* [WHAT THE TASK REQUIRES]: For this exercise, print the records below verbatim.
[DATA FOR ANALYSIS]
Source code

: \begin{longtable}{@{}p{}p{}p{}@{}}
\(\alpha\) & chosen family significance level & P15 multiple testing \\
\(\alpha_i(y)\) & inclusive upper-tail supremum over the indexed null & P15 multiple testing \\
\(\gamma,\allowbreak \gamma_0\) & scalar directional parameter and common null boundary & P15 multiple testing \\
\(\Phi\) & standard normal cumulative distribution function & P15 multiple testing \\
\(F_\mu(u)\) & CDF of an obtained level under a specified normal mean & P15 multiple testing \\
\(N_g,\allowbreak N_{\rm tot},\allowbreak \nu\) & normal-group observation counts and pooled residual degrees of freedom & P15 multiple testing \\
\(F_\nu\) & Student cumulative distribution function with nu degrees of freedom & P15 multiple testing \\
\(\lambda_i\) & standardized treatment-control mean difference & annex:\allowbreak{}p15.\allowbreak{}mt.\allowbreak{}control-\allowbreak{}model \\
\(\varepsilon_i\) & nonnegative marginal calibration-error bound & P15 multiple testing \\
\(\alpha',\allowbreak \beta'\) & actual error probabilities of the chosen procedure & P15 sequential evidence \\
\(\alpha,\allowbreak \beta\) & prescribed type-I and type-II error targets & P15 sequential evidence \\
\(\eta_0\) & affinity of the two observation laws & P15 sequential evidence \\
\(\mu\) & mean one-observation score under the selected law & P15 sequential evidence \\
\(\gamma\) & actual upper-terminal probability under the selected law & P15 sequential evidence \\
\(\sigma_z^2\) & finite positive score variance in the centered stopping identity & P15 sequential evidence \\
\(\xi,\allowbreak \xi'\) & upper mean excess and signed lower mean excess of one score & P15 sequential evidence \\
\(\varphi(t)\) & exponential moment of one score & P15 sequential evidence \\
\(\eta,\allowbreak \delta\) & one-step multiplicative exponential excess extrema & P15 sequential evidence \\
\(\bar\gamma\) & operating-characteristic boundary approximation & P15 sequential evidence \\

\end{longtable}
[/DATA FOR ANALYSIS]
* [RESPONSE TO THIS TASK]:
Source code

: \begin{longtable}{@{}p{}p{}p{}@{}}
\(\alpha\) & chosen family significance level & P15 multiple testing \\
\(\alpha_i(y)\) & inclusive upper-tail supremum over the indexed null & P15 multiple testing \\
\(\gamma,\allowbreak \gamma_0\) & scalar directional parameter and common null boundary & P15 multiple testing \\
\(\Phi\) & standard normal cumulative distribution function & P15 multiple testing \\
\(F_\mu(u)\) & CDF of an obtained level under a specified normal mean & P15 multiple testing \\
\(N_g,\allowbreak N_{\rm tot},\allowbreak \nu\) & normal-group observation counts and pooled residual degrees of freedom & P15 multiple testing \\
\(F_\nu\) & Student cumulative distribution function with nu degrees of freedom & P15 multiple testing \\
\(\lambda_i\) & standardized treatment-control mean difference & annex:\allowbreak{}p15.\allowbreak{}mt.\allowbreak{}control-\allowbreak{}model \\
\(\varepsilon_i\) & nonnegative marginal calibration-error bound & P15 multiple testing \\
\(\alpha',\allowbreak \beta'\) & actual error probabilities of the chosen procedure & P15 sequential evidence \\
\(\alpha,\allowbreak \beta\) & prescribed type-I and type-II error targets & P15 sequential evidence \\
\(\eta_0\) & affinity of the two observation laws & P15 sequential evidence \\
\(\mu\) & mean one-observation score under the selected law & P15 sequential evidence \\
\(\gamma\) & actual upper-terminal probability under the selected law & P15 sequential evidence \\
\(\sigma_z^2\) & finite positive score variance in the centered stopping identity & P15 sequential evidence \\
\(\xi,\allowbreak \xi'\) & upper mean excess and signed lower mean excess of one score & P15 sequential evidence \\
\(\varphi(t)\) & exponential moment of one score & P15 sequential evidence \\
\(\eta,\allowbreak \delta\) & one-step multiplicative exponential excess extrema & P15 sequential evidence \\
\(\bar\gamma\) & operating-characteristic boundary approximation & P15 sequential evidence \\

\end{longtable}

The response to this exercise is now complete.